> **EXERCISE DESCRIPTION**:
The records, repeated exactly and in full, are the expected answer.

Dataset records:

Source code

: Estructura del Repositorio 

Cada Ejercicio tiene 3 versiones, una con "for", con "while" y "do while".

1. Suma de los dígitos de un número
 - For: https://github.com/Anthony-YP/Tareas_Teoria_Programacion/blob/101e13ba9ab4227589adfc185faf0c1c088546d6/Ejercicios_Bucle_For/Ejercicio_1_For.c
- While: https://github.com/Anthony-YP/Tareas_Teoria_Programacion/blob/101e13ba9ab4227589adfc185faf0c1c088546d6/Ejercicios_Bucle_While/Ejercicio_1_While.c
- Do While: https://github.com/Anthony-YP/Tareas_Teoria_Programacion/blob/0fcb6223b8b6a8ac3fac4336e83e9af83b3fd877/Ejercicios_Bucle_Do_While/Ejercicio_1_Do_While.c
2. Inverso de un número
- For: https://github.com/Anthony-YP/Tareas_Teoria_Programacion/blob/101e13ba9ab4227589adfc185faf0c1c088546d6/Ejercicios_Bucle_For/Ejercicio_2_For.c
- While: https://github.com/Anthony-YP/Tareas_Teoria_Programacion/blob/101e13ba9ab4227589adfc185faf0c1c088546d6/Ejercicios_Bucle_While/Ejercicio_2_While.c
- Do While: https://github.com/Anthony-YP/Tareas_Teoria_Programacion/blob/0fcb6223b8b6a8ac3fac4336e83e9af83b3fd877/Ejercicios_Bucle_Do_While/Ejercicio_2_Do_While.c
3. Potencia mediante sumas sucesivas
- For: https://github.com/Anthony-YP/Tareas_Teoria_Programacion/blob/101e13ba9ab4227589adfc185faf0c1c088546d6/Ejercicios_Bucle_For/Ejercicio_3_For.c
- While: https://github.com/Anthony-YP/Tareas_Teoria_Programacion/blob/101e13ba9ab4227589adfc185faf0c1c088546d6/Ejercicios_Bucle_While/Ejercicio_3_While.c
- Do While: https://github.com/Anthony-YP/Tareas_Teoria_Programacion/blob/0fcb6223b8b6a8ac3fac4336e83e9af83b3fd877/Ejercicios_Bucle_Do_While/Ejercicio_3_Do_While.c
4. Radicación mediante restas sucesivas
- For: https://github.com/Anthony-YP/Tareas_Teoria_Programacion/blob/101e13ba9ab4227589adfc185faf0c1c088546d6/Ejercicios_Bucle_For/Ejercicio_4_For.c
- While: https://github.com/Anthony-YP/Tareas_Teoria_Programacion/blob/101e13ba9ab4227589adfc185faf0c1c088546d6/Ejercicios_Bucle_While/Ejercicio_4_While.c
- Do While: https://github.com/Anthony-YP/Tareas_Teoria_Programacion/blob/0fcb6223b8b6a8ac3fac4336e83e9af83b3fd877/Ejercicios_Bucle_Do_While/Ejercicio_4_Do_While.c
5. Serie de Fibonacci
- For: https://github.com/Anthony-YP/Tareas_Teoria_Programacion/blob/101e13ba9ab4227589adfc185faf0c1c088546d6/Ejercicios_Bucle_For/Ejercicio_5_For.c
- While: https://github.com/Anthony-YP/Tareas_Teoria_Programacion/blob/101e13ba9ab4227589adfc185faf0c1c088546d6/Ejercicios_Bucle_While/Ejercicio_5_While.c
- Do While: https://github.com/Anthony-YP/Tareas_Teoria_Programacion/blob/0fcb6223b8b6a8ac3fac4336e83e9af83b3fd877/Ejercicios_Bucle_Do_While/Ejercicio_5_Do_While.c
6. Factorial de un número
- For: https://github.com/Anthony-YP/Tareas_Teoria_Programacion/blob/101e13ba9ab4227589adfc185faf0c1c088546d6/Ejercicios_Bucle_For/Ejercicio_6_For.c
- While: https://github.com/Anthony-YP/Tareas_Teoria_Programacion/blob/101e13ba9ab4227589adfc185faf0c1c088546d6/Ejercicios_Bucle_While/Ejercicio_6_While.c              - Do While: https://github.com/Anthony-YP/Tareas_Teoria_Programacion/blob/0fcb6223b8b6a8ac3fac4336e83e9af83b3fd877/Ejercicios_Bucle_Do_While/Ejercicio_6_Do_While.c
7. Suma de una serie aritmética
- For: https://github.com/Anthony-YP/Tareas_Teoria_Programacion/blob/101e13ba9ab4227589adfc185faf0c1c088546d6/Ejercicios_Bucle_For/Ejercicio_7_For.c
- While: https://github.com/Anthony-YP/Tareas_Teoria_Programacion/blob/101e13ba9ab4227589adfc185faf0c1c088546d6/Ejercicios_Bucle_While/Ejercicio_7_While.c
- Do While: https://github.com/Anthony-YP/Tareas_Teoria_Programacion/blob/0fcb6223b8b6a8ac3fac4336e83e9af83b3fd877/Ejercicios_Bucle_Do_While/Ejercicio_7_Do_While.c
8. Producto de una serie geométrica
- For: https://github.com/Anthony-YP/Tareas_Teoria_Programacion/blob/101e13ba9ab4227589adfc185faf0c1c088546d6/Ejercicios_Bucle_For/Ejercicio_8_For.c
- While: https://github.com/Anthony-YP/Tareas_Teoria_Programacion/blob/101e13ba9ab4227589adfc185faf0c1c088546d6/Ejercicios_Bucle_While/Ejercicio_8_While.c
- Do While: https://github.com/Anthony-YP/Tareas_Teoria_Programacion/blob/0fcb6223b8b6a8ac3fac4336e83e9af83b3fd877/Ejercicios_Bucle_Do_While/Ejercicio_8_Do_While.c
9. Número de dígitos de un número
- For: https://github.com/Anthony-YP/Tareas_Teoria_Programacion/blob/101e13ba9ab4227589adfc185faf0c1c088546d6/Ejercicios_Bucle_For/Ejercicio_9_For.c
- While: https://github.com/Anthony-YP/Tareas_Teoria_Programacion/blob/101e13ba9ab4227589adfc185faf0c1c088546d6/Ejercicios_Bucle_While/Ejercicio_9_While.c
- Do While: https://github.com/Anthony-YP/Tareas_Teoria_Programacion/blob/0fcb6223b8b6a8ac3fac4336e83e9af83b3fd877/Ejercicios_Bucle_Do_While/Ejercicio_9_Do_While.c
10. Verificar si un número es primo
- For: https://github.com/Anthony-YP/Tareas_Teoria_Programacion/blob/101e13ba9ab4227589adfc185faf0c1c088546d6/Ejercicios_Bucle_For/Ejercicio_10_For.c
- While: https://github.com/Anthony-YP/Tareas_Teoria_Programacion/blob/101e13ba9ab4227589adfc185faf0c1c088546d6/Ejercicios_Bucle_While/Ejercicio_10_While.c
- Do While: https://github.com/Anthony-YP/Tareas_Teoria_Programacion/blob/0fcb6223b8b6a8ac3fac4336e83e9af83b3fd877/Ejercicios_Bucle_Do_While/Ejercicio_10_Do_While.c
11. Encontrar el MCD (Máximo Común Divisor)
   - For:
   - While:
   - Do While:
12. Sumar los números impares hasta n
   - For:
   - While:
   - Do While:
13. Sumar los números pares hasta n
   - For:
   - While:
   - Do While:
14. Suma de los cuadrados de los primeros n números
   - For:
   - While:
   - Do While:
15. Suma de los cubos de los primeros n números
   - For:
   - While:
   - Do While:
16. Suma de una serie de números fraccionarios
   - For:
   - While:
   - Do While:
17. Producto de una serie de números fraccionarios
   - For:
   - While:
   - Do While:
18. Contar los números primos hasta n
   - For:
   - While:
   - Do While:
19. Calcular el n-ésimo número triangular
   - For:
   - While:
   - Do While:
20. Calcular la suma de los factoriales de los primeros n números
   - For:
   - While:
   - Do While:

> **EXERCISE OUTPUT**:
Source code

: Estructura del Repositorio 

Cada Ejercicio tiene 3 versiones, una con "for", con "while" y "do while".

1. Suma de los dígitos de un número
 - For: https://github.com/Anthony-YP/Tareas_Teoria_Programacion/blob/101e13ba9ab4227589adfc185faf0c1c088546d6/Ejercicios_Bucle_For/Ejercicio_1_For.c
- While: https://github.com/Anthony-YP/Tareas_Teoria_Programacion/blob/101e13ba9ab4227589adfc185faf0c1c088546d6/Ejercicios_Bucle_While/Ejercicio_1_While.c
- Do While: https://github.com/Anthony-YP/Tareas_Teoria_Programacion/blob/0fcb6223b8b6a8ac3fac4336e83e9af83b3fd877/Ejercicios_Bucle_Do_While/Ejercicio_1_Do_While.c
2. Inverso de un número
- For: https://github.com/Anthony-YP/Tareas_Teoria_Programacion/blob/101e13ba9ab4227589adfc185faf0c1c088546d6/Ejercicios_Bucle_For/Ejercicio_2_For.c
- While: https://github.com/Anthony-YP/Tareas_Teoria_Programacion/blob/101e13ba9ab4227589adfc185faf0c1c088546d6/Ejercicios_Bucle_While/Ejercicio_2_While.c
- Do While: https://github.com/Anthony-YP/Tareas_Teoria_Programacion/blob/0fcb6223b8b6a8ac3fac4336e83e9af83b3fd877/Ejercicios_Bucle_Do_While/Ejercicio_2_Do_While.c
3. Potencia mediante sumas sucesivas
- For: https://github.com/Anthony-YP/Tareas_Teoria_Programacion/blob/101e13ba9ab4227589adfc185faf0c1c088546d6/Ejercicios_Bucle_For/Ejercicio_3_For.c
- While: https://github.com/Anthony-YP/Tareas_Teoria_Programacion/blob/101e13ba9ab4227589adfc185faf0c1c088546d6/Ejercicios_Bucle_While/Ejercicio_3_While.c
- Do While: https://github.com/Anthony-YP/Tareas_Teoria_Programacion/blob/0fcb6223b8b6a8ac3fac4336e83e9af83b3fd877/Ejercicios_Bucle_Do_While/Ejercicio_3_Do_While.c
4. Radicación mediante restas sucesivas
- For: https://github.com/Anthony-YP/Tareas_Teoria_Programacion/blob/101e13ba9ab4227589adfc185faf0c1c088546d6/Ejercicios_Bucle_For/Ejercicio_4_For.c
- While: https://github.com/Anthony-YP/Tareas_Teoria_Programacion/blob/101e13ba9ab4227589adfc185faf0c1c088546d6/Ejercicios_Bucle_While/Ejercicio_4_While.c
- Do While: https://github.com/Anthony-YP/Tareas_Teoria_Programacion/blob/0fcb6223b8b6a8ac3fac4336e83e9af83b3fd877/Ejercicios_Bucle_Do_While/Ejercicio_4_Do_While.c
5. Serie de Fibonacci
- For: https://github.com/Anthony-YP/Tareas_Teoria_Programacion/blob/101e13ba9ab4227589adfc185faf0c1c088546d6/Ejercicios_Bucle_For/Ejercicio_5_For.c
- While: https://github.com/Anthony-YP/Tareas_Teoria_Programacion/blob/101e13ba9ab4227589adfc185faf0c1c088546d6/Ejercicios_Bucle_While/Ejercicio_5_While.c
- Do While: https://github.com/Anthony-YP/Tareas_Teoria_Programacion/blob/0fcb6223b8b6a8ac3fac4336e83e9af83b3fd877/Ejercicios_Bucle_Do_While/Ejercicio_5_Do_While.c
6. Factorial de un número
- For: https://github.com/Anthony-YP/Tareas_Teoria_Programacion/blob/101e13ba9ab4227589adfc185faf0c1c088546d6/Ejercicios_Bucle_For/Ejercicio_6_For.c
- While: https://github.com/Anthony-YP/Tareas_Teoria_Programacion/blob/101e13ba9ab4227589adfc185faf0c1c088546d6/Ejercicios_Bucle_While/Ejercicio_6_While.c              - Do While: https://github.com/Anthony-YP/Tareas_Teoria_Programacion/blob/0fcb6223b8b6a8ac3fac4336e83e9af83b3fd877/Ejercicios_Bucle_Do_While/Ejercicio_6_Do_While.c
7. Suma de una serie aritmética
- For: https://github.com/Anthony-YP/Tareas_Teoria_Programacion/blob/101e13ba9ab4227589adfc185faf0c1c088546d6/Ejercicios_Bucle_For/Ejercicio_7_For.c
- While: https://github.com/Anthony-YP/Tareas_Teoria_Programacion/blob/101e13ba9ab4227589adfc185faf0c1c088546d6/Ejercicios_Bucle_While/Ejercicio_7_While.c
- Do While: https://github.com/Anthony-YP/Tareas_Teoria_Programacion/blob/0fcb6223b8b6a8ac3fac4336e83e9af83b3fd877/Ejercicios_Bucle_Do_While/Ejercicio_7_Do_While.c
8. Producto de una serie geométrica
- For: https://github.com/Anthony-YP/Tareas_Teoria_Programacion/blob/101e13ba9ab4227589adfc185faf0c1c088546d6/Ejercicios_Bucle_For/Ejercicio_8_For.c
- While: https://github.com/Anthony-YP/Tareas_Teoria_Programacion/blob/101e13ba9ab4227589adfc185faf0c1c088546d6/Ejercicios_Bucle_While/Ejercicio_8_While.c
- Do While: https://github.com/Anthony-YP/Tareas_Teoria_Programacion/blob/0fcb6223b8b6a8ac3fac4336e83e9af83b3fd877/Ejercicios_Bucle_Do_While/Ejercicio_8_Do_While.c
9. Número de dígitos de un número
- For: https://github.com/Anthony-YP/Tareas_Teoria_Programacion/blob/101e13ba9ab4227589adfc185faf0c1c088546d6/Ejercicios_Bucle_For/Ejercicio_9_For.c
- While: https://github.com/Anthony-YP/Tareas_Teoria_Programacion/blob/101e13ba9ab4227589adfc185faf0c1c088546d6/Ejercicios_Bucle_While/Ejercicio_9_While.c
- Do While: https://github.com/Anthony-YP/Tareas_Teoria_Programacion/blob/0fcb6223b8b6a8ac3fac4336e83e9af83b3fd877/Ejercicios_Bucle_Do_While/Ejercicio_9_Do_While.c
10. Verificar si un número es primo
- For: https://github.com/Anthony-YP/Tareas_Teoria_Programacion/blob/101e13ba9ab4227589adfc185faf0c1c088546d6/Ejercicios_Bucle_For/Ejercicio_10_For.c
- While: https://github.com/Anthony-YP/Tareas_Teoria_Programacion/blob/101e13ba9ab4227589adfc185faf0c1c088546d6/Ejercicios_Bucle_While/Ejercicio_10_While.c
- Do While: https://github.com/Anthony-YP/Tareas_Teoria_Programacion/blob/0fcb6223b8b6a8ac3fac4336e83e9af83b3fd877/Ejercicios_Bucle_Do_While/Ejercicio_10_Do_While.c
11. Encontrar el MCD (Máximo Común Divisor)
   - For:
   - While:
   - Do While:
12. Sumar los números impares hasta n
   - For:
   - While:
   - Do While:
13. Sumar los números pares hasta n
   - For:
   - While:
   - Do While:
14. Suma de los cuadrados de los primeros n números
   - For:
   - While:
   - Do While:
15. Suma de los cubos de los primeros n números
   - For:
   - While:
   - Do While:
16. Suma de una serie de números fraccionarios
   - For:
   - While:
   - Do While:
17. Producto de una serie de números fraccionarios
   - For:
   - While:
   - Do While:
18. Contar los números primos hasta n
   - For:
   - While:
   - Do While:
19. Calcular el n-ésimo número triangular
   - For:
   - While:
   - Do While:
20. Calcular la suma de los factoriales de los primeros n números
   - For:
   - While:
   - Do While:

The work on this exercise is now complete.